2015 habt ihr in einem Interview des OX-Fanzines gesagt, dass ihr wohl nie im Fernsehen enden werdet, weil ihr die Leute zu sehr nervt. Jetzt wart ihr bei Circus Halli Galli. Fiktive Punk-Credibility verlieren, um eure politischen Botschaften dafür einer breiten Masse zugänglich zu machen – ist doch gut, oder? 

Erwischt! Ja, das stimmt, aber damit war eher gemeint, dass wir hinter unserer Botschaft stehen werden und dass, auch wenn wir musikalisch manchmal poppig sein können, uns die Message wichtig ist und da möchten wir für kein TV-Format der Welt Kompromisse eingehen. Circus Halli Galli hatte uns im Übrigen wirklich alles erlaubt. Im TV-Bereich sind die eventuell so eine Art Punks. Aber ich stimme dir auch total zu, dass ich ein Sprachrohr immer nutzen würde, um darüber etwas Sinnvolles an viele Menschen zu richten. Das ist mir nach unserer ‚Faust Hoch Kampagne‘ nochmal klarer geworden.

Ich war bei eurem (vermutlich) ersten Wien-Konzert mit Shit Lives On im Konkav/Movimento. Heute spielt ihr mit Anti-Flag und den Hosen. Kann man als Deutschpunkband abseits des Mainstreams von der Musik leben?

Was? Im Ernst? Da seid ihr gewesen? Das war wirklich unser erster Halt in Wien. Das Konzert wurde am Vortag zunächst abgesagt, da der eigentliche Veranstalter einfach ‚abgehauen‘ ist. Ein Konzertkollektiv hatte spontan die Show doch noch durchgeführt. Ich glaube, bei der Show waren max. 10 Besucher. Das war trotzdem ein sehr spaßiger Abend. Ich will euch bei der Gelegenheit unbedingt zu unserem Konzert am 28. April in die Arena in Wien einladen. Dafür, dass ihr dieses Konzert damals ertragen habt, habt ihr mindestens 2 x Frei-Pfeffi verdient!  Es ist grundsätzlich schwierig, von der Musik zu leben. Wir haben beispielsweise ja gerade erst ein eigenes Label gegründet. Da merkst du, dass du erst mal sauviel Kohle für so einen Release vorstrecken musst. Das haben wir uns in den letzten Jahren erspielt. Also so gesehen kommt schon etwas rum, aber reich sind wir alles definitiv nicht.
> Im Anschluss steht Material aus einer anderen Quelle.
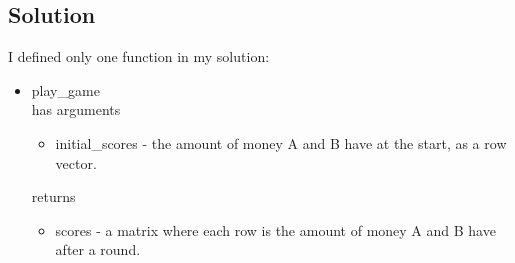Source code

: \documentclass{article}
\begin{document}
\subsection{Solution}
I defined only one function in my solution:
\begin{itemize}
    \item play\_game \\
          has arguments
          \begin{itemize}
              \item initial\_scores - the amount of money A and B have at the start, as a row vector.
          \end{itemize}
          returns
          \begin{itemize}
              \item scores - a matrix where each row is the amount of money A and B have after a round.
          \end{itemize}
\end{itemize}
\newpage
\end{document}
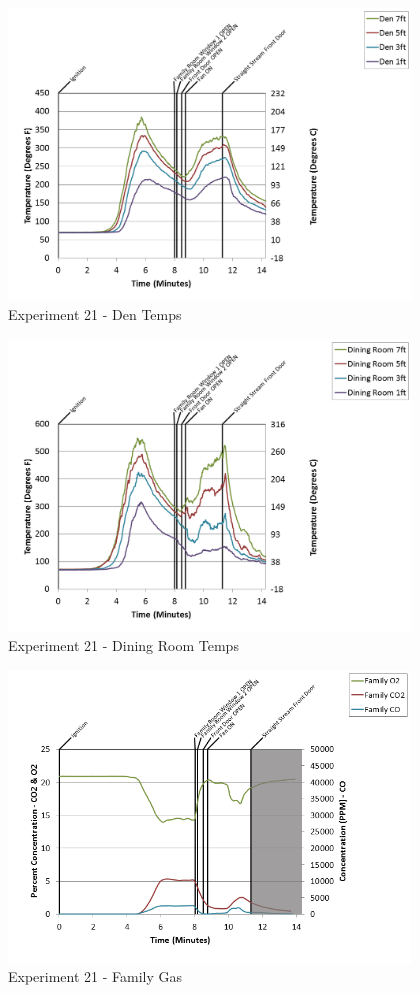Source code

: \documentclass{article}
\begin{document}
\begin{appendices}
\begin{figure}[h!]
	\centering
	\includegraphics[height=3.05in]{0_Images/Results_Charts/Exp_21_Charts/DenTemps.png}
	\caption{Experiment 21 - Den Temps}
\end{figure}

\clearpage

\begin{figure}[h!]
	\centering
	\includegraphics[height=3.05in]{0_Images/Results_Charts/Exp_21_Charts/DiningRoomTemps.png}
	\caption{Experiment 21 - Dining Room Temps}
\end{figure}


\begin{figure}[h!]
	\centering
	\includegraphics[height=3.05in]{0_Images/Results_Charts/Exp_21_Charts/FamilyGas.png}
	\caption{Experiment 21 - Family Gas}
\end{figure}


\end{appendices}
\end{document}
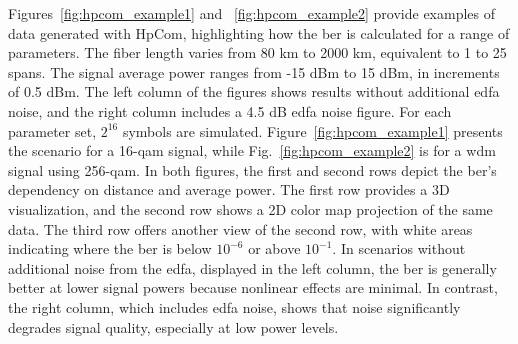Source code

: Figures~\ref{fig:hpcom_example1} and ~\ref{fig:hpcom_example2} provide examples of data generated with HpCom, highlighting how the \acrshort{ber} is calculated for a range of parameters. The fiber length varies from 80 km to 2000 km, equivalent to 1 to 25 spans. 
The signal average power ranges from -15 dBm to 15 dBm, in increments of 0.5 dBm. The left column of the figures shows results without additional \acrshort{edfa} noise, and the right column includes a 4.5 dB \acrshort{edfa} noise figure. For each parameter set, $2^{16}$ symbols are simulated. Figure~\ref{fig:hpcom_example1} presents the scenario for a 16-\acrshort{qam} signal, while Fig.~\ref{fig:hpcom_example2} is for a \acrshort{wdm} signal using 256-\acrshort{qam}. In both figures, the first and second rows depict the \acrshort{ber}'s dependency on distance and average power. The first row provides a 3D visualization, and the second row shows a 2D color map projection of the same data. The third row offers another view of the second row, with white areas indicating where the \acrshort{ber} is below $10^{-6}$ or above $10^{-1}$. In scenarios without additional noise from the \gls{edfa}, displayed in the left column, the \acrshort{ber} is generally better at lower signal powers because nonlinear effects are minimal. In contrast, the right column, which includes \acrshort{edfa} noise, shows that noise significantly degrades signal quality, especially at low power levels.


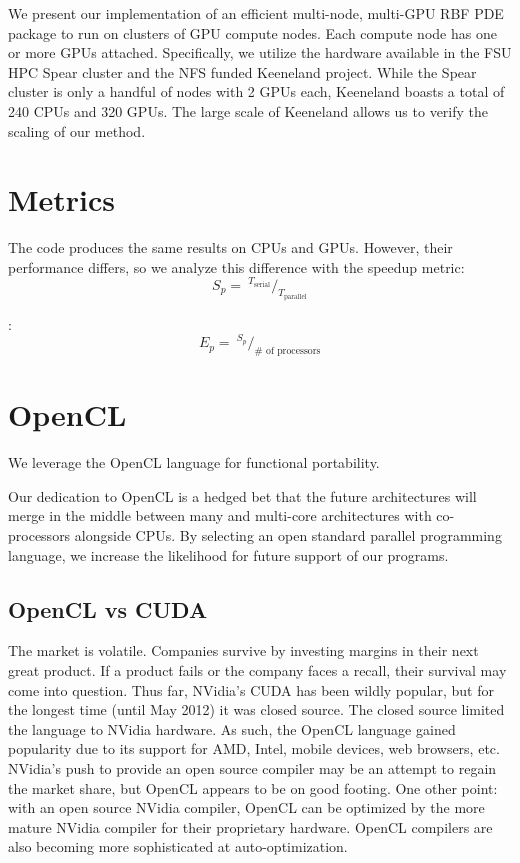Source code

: 
We present our implementation of an efficient multi-node, multi-GPU RBF PDE package to run on clusters of GPU compute nodes. Each compute node has one or more GPUs attached. Specifically, we utilize the hardware available in the FSU HPC Spear cluster and the NFS funded Keeneland project. While the Spear cluster is only a handful of nodes with 2 GPUs each, Keeneland boasts a total of 240 CPUs and 320 GPUs. The large scale of Keeneland allows us to verify the scaling of our method. 


\section{Metrics} 

The code produces the same results on CPUs and GPUs. However, their performance differs, so we analyze this difference with the speedup metric: 
$$ 
S_{p} =\ ^{T_{\text{serial}}} /_{T_{\text{parallel}}}
$$

: 
$$ 
E_{p} =\ ^{S_{p}} /_{\# \text{\ of processors}}
$$


\section{OpenCL}
We leverage the OpenCL language for functional portability. 

Our dedication to OpenCL is a hedged bet that the future architectures will merge in the middle between many and multi-core architectures with co-processors alongside CPUs. By selecting an open standard parallel programming language, we increase the likelihood for future support of our programs. 

\subsection{OpenCL vs CUDA}
The market is volatile. Companies survive by investing margins in their next great product. If a product fails or the company faces a recall, their survival may come into question. Thus far, NVidia's CUDA has been wildly popular, but for the longest time (until May 2012) it was closed source. The closed source limited the language to NVidia hardware. As such, the OpenCL language gained popularity due to its support for AMD, Intel, mobile devices, web browsers, etc. NVidia's push to provide an open source compiler may be an attempt to regain the market share, but OpenCL appears to be on good footing. One other point: with an open source NVidia compiler, OpenCL can be optimized by the more mature NVidia compiler for their proprietary hardware. OpenCL compilers are also becoming more sophisticated at auto-optimization. 

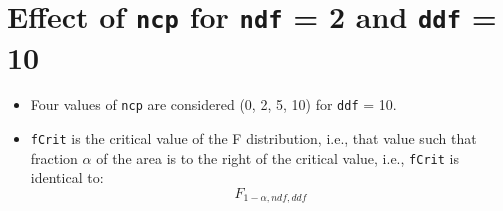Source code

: \documentclass[
]{book}
\providecommand{\tightlist}{%
  \setlength{\itemsep}{0pt}\setlength{\parskip}{0pt}}
\begin{document}
\hypertarget{effect-of-ncp-for-ndf-2-and-ddf-10}{%
\section{\texorpdfstring{Effect of \texttt{ncp} for \texttt{ndf} = 2 and \texttt{ddf} = 10}{Effect of ncp for ndf = 2 and ddf = 10}}\label{effect-of-ncp-for-ndf-2-and-ddf-10}}

\begin{itemize}
\tightlist
\item
  Four values of \texttt{ncp} are considered (0, 2, 5, 10) for \texttt{ddf} = 10.
\item
  \texttt{fCrit} is the critical value of the F distribution, i.e., that value such that fraction \(\alpha\) of the area is to the right of the critical value, i.e., \texttt{fCrit} is identical to:
  \begin{equation*} 
  F_{1-\alpha ,ndf,ddf}
  \end{equation*}
\end{itemize}
\end{document}
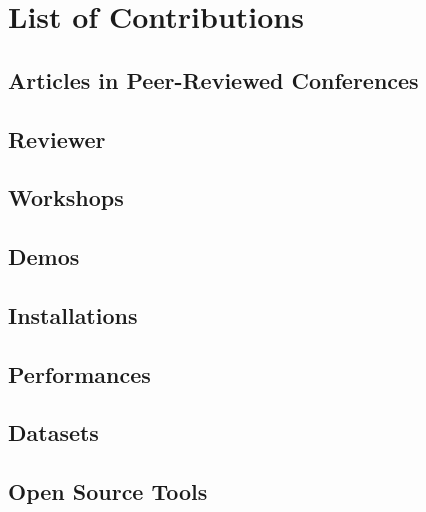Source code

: \chapter{List of Contributions}\label{app_D:pubs}


\section{Articles in Peer-Reviewed Conferences}

\section{Reviewer}



\section{Workshops}

\section{Demos}



\section{Installations}



\section{Performances}



\section{Datasets}


\section{Open Source Tools} \label{app_E:OpenTools}
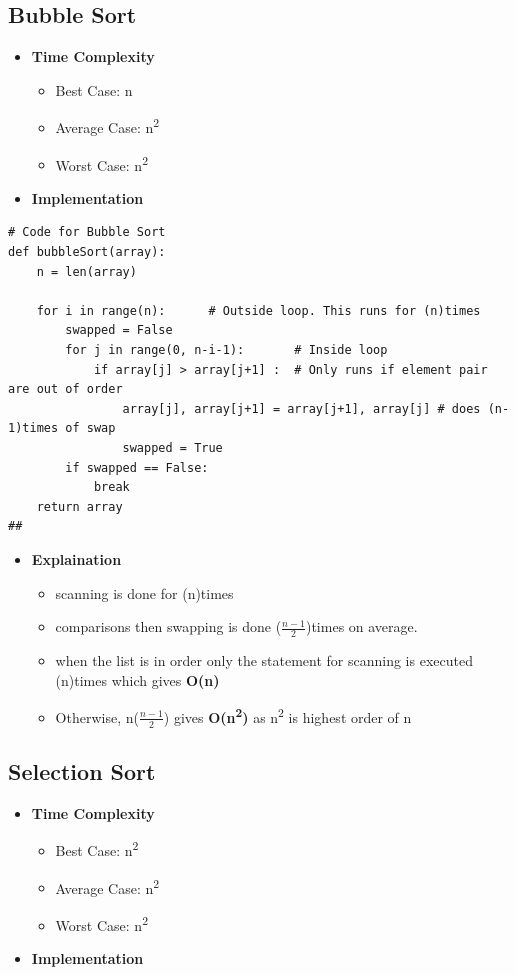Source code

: \documentclass{article}
\begin{document}
\subsection{Bubble Sort}
\begin{itemize}
    \item \textbf{Time Complexity}
        \begin{itemize}
            \item Best Case: n
            \item Average Case: n\textsuperscript{2}
            \item Worst Case: n\textsuperscript{2}
        \end{itemize}
    \item \textbf{Implementation}
\end{itemize}

\begin{verbatim}
# Code for Bubble Sort
def bubbleSort(array):
    n = len(array)

    for i in range(n):      # Outside loop. This runs for (n)times
        swapped = False
        for j in range(0, n-i-1):       # Inside loop
            if array[j] > array[j+1] :  # Only runs if element pair are out of order
                array[j], array[j+1] = array[j+1], array[j] # does (n-1)times of swap
                swapped = True
        if swapped == False:
            break
    return array
##
\end{verbatim}
\begin{itemize}
    \item \textbf{Explaination}
    \begin{itemize}
        \item scanning is done for (n)times
        \item comparisons then swapping is done (\( \frac{n-1}{2} \))times on average.
        \item when the list is in order only the statement for scanning is executed (n)times which gives \textbf{O(n)}
        \item Otherwise, n(\( \frac{n-1}{2} \)) gives \textbf{O(n\textsuperscript{2})} as n\textsuperscript{2} is highest order of n
    \end{itemize}
\end{itemize}

\clearpage

\subsection{Selection Sort}
\begin{itemize}
    \item \textbf{Time Complexity}
        \begin{itemize}
            \item Best Case: n\textsuperscript{2}
            \item Average Case: n\textsuperscript{2}
            \item Worst Case: n\textsuperscript{2}
        \end{itemize}
    \item \textbf{Implementation}
\end{itemize}
\end{document}
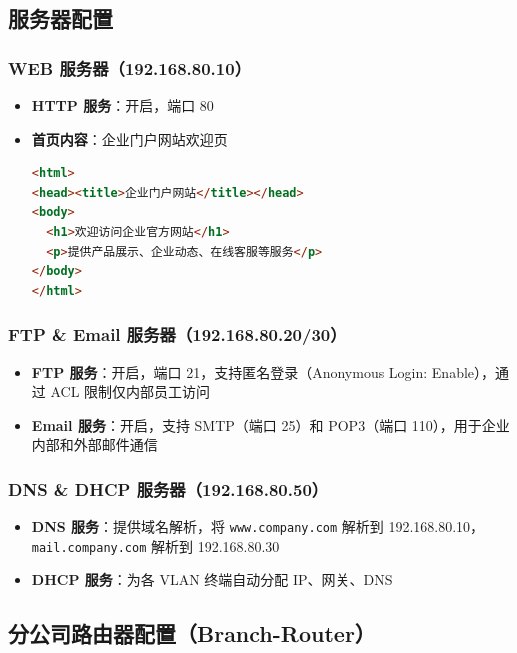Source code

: \documentclass[12pt,a4paper]{ctexart}
\begin{document}
\subsection{服务器配置}

\subsubsection{WEB 服务器（192.168.80.10）}

\begin{itemize}
    \item \textbf{HTTP 服务}：开启，端口 80
    \item \textbf{首页内容}：企业门户网站欢迎页
\begin{lstlisting}[language=HTML]
<html>
<head><title>企业门户网站</title></head>
<body>
  <h1>欢迎访问企业官方网站</h1>
  <p>提供产品展示、企业动态、在线客服等服务</p>
</body>
</html>
\end{lstlisting}
\end{itemize}

\subsubsection{FTP \& Email 服务器（192.168.80.20/30）}

\begin{itemize}
    \item \textbf{FTP 服务}：开启，端口 21，支持匿名登录（Anonymous Login: Enable），通过 ACL 限制仅内部员工访问
    \item \textbf{Email 服务}：开启，支持 SMTP（端口 25）和 POP3（端口 110），用于企业内部和外部邮件通信
\end{itemize}

\subsubsection{DNS \& DHCP 服务器（192.168.80.50）}

\begin{itemize}
    \item \textbf{DNS 服务}：提供域名解析，将 \texttt{www.company.com} 解析到 192.168.80.10，\texttt{mail.company.com} 解析到 192.168.80.30
    \item \textbf{DHCP 服务}：为各 VLAN 终端自动分配 IP、网关、DNS
\end{itemize}

\subsection{分公司路由器配置（Branch-Router）}
\end{document}
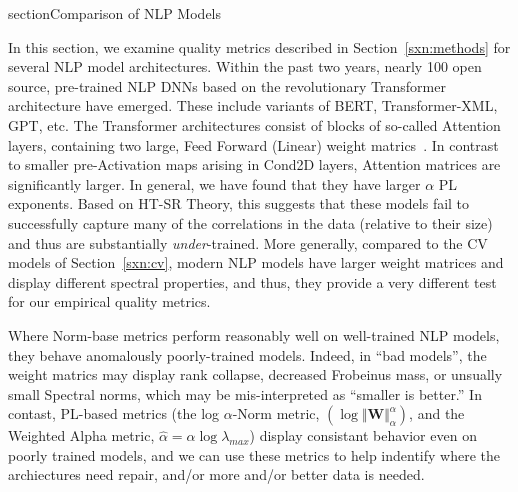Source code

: section{Comparison of NLP Models}
\label{sxn:nlp}

In this section, we examine quality metrics described in Section~\ref{sxn:methods} for several NLP model architectures.
%
Within the past two years, nearly 100 open source, pre-trained NLP DNNs based on the revolutionary Transformer architecture have emerged.
These include variants of BERT, Transformer-XML, GPT, etc.
%
The Transformer architectures consist of blocks of so-called Attention layers, containing two large, Feed Forward (Linear) weight matrics~\cite{Attn2017}. 
In contrast to smaller pre-Activation maps arising in Cond2D layers, Attention matrices are significantly larger.
In general, we have found that they have larger $\alpha$ PL exponents.
Based on HT-SR Theory, 
this suggests that these models fail to successfully capture many of the correlations in the data (relative to their size) and thus are substantially \emph{under}-trained.
%
More generally, compared to the CV models of Section~\ref{sxn:cv},
modern NLP models have larger weight matrices and display different spectral properties, and 
thus, they provide a very different test for our empirical quality metrics.

Where Norm-base metrics perform reasonably well on well-trained NLP models, they behave anomalously poorly-trained models.
Indeed, in ``bad models'', the weight matrics may display rank collapse, decreased Frobeinus mass, or unsually small Spectral norms, 
which may be mis-interpreted as ``smaller is better.''
In contast, PL-based metrics (the log $\alpha$-Norm metric, 
$(\log\Vert\mathbf{W}\Vert_{\alpha}^{\alpha})$, and the Weighted Alpha metric, $\hat\alpha =\alpha\log\lambda_{max} $) display consistant behavior even on poorly trained models, and we can use these metrics to help indentify
where the archiectures need repair, and/or more and/or better data is needed.


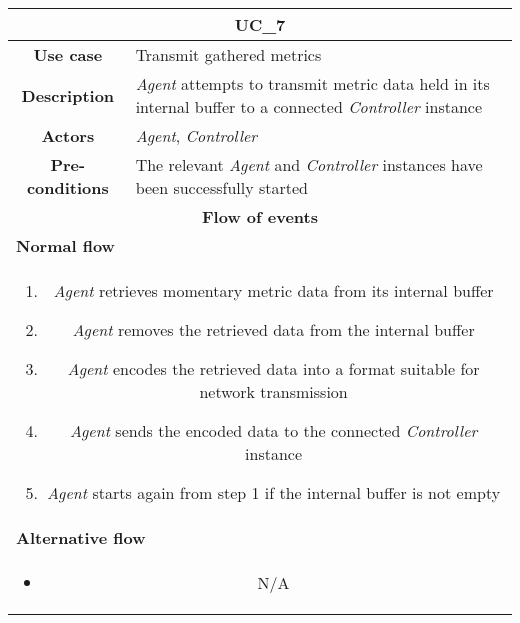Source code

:             \vspace{0.5cm}
            \noindent
            \begin{longtable}{ |c|p{11.8cm}| }
                \hline
                \multicolumn{2}{|c|}{\cellcolor{lime} \textbf{UC\_7}}\\ \hline
                \cellcolor[gray]{0.9} \textbf{Use case} & Transmit gathered metrics\\ \hline
                \cellcolor[gray]{0.9} \textbf{Description} & \textit{Agent} attempts to transmit metric data held in its internal buffer to a connected \textit{Controller} instance\\ \hline
                \cellcolor[gray]{0.9} \textbf{Actors} & \textit{Agent}, \textit{Controller}\\ \hline
                \cellcolor[gray]{0.9} \textbf{Pre-conditions} & The relevant \textit{Agent} and \textit{Controller} instances have been successfully started\\ \hline
                \multicolumn{2}{|c|}{\cellcolor[gray]{0.9} \textbf{Flow of events}}\\ \hline
                \multicolumn{2}{|l|}{\cellcolor[gray]{0.9} \textbf{Normal flow}}\\ \hline
                \multicolumn{2}{|p{14cm}|}{
                    \begin{enumerate}
                        \item \textit{Agent} retrieves momentary metric data from its internal buffer
                        \item \textit{Agent} removes the retrieved data from the internal buffer
                        \item \textit{Agent} encodes the retrieved data into a format suitable for network transmission
                        \item \textit{Agent} sends the encoded data to the connected \textit{Controller} instance
                        \item \textit{Agent} starts again from step 1 if the internal buffer is not empty
                    \end{enumerate}
                }\\ \hline
                \multicolumn{2}{|l|}{\cellcolor[gray]{0.9} \textbf{Alternative flow}}\\ \hline
                \multicolumn{2}{|p{14cm}|}{
                    \begin{itemize}
                        \item N/A

\end{itemize}}
\end{longtable}
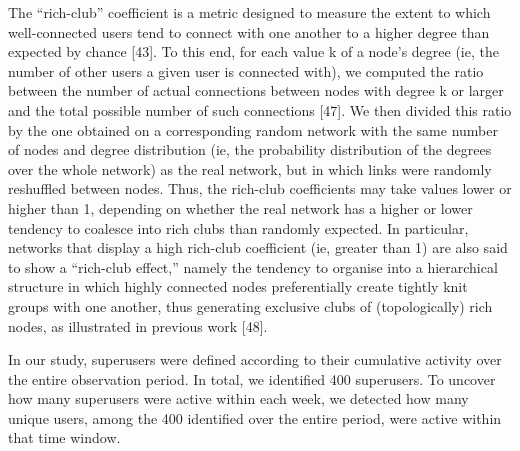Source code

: The “rich-club” coefficient is a metric designed to measure the extent to which well-connected users tend to connect with one another to a higher degree than expected by chance [43]. To this end, for each value k of a node’s degree (ie, the number of other users a given user is connected with), we computed the ratio between the number of actual connections between nodes with degree k or larger and the total possible number of such connections [47]. We then divided this ratio by the one obtained on a corresponding random network with the same number of nodes and degree distribution (ie, the probability distribution of the degrees over the whole network) as the real network, but in which links were randomly reshuffled between nodes. Thus, the rich-club coefficients may take values lower or higher than 1, depending on whether the real network has a higher or lower tendency to coalesce into rich clubs than randomly expected. In particular, networks that display a high rich-club coefficient (ie, greater than 1) are also said to show a “rich-club effect,” namely the tendency to organise into a hierarchical structure in which highly connected nodes preferentially create tightly knit groups with one another, thus generating exclusive clubs of (topologically) rich nodes, as illustrated in previous work [48].

In our study, superusers were defined according to their cumulative activity over the entire observation period. In total, we identified 400 superusers. To uncover how many superusers were active within each week, we detected how many unique users, among the 400 identified over the entire period, were active within that time window.

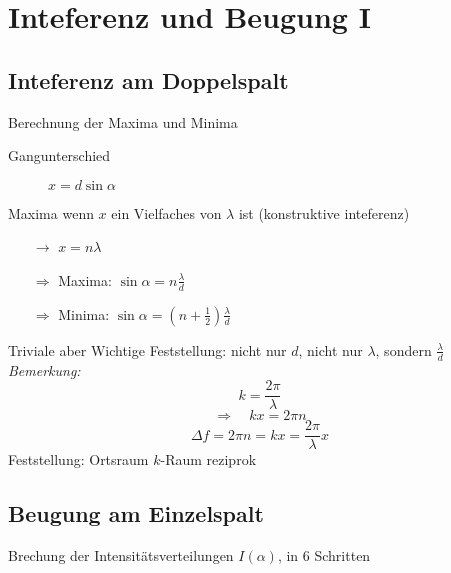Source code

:\documentclass[titlepage,11pt,a4paper,ngerman]{report}
\begin{document}

\section{Inteferenz und Beugung I}
\subsection{Inteferenz am Doppelspalt}

Berechnung der Maxima und Minima
\begin{description}
	\item[Gangunterschied] $x = d \sin \alpha$
\end{description}
Maxima wenn $x$ ein Vielfaches von $\lambda$ ist (konstruktive inteferenz)
\begin{itemize}
	\item[$\rightarrow$] $x = n \lambda$
	\item[$\Rightarrow$] Maxima: $\sin\alpha = n \frac{\lambda}{d}$
	\item[$\Rightarrow$] Minima: $\sin\alpha = \left(n + \frac{1}{2}\right)\frac{\lambda}{d}$
\end{itemize}

Triviale aber Wichtige Feststellung: nicht nur $d$, nicht nur $\lambda$, sondern $\frac{\lambda}{d}$\\
\emph{Bemerkung: } $$k= \frac{2\pi}{\lambda}$$
$$\Rightarrow \quad kx = 2 \pi n$$
$$\Delta f = 2\pi n = kx = \frac{2 \pi}{\lambda}x$$
Feststellung: Ortsraum $k$-Raum reziprok 




\subsection{Beugung am Einzelspalt}

Brechung der Intensitätsverteilungen $ I(\alpha) $, in 6 Schritten
\end{document}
Apropos Wien … hier spielt ihr vermutlich viel kleinere Venues als in Deutschland. Macht das trotzdem Spaß? Zahlt es sich aus, die ganzen Kilometer zurückzulegen? 

Spaß macht das auf jeden Fall. Vor allem in Wien sind wir sehr gerne. Wenn wir regelmäßig in Städten aufkreuzen, lernen wir ja auch viele Menschen aus der Region kennen und wir sehen sie wieder. Das ist wirklich eine super Komponente am Touren. Emotional zahlt es sich daher fast immer aus.

So. Und jetzt seid mal ehrlich: Geht ihr wirklich bei Kaufland klauen? 

Vor allem unser Drummer Anfy und Sänger Fichte haben beide tatsächlich so eine kleptomanische Art an sich. Das Schlimmste davon liegt aber schon ein paar Jahre zurück. Und ja, Kaufland war sicher auch dabei!

In diesem Sinne: Faust hoch – für Utopia. Danke!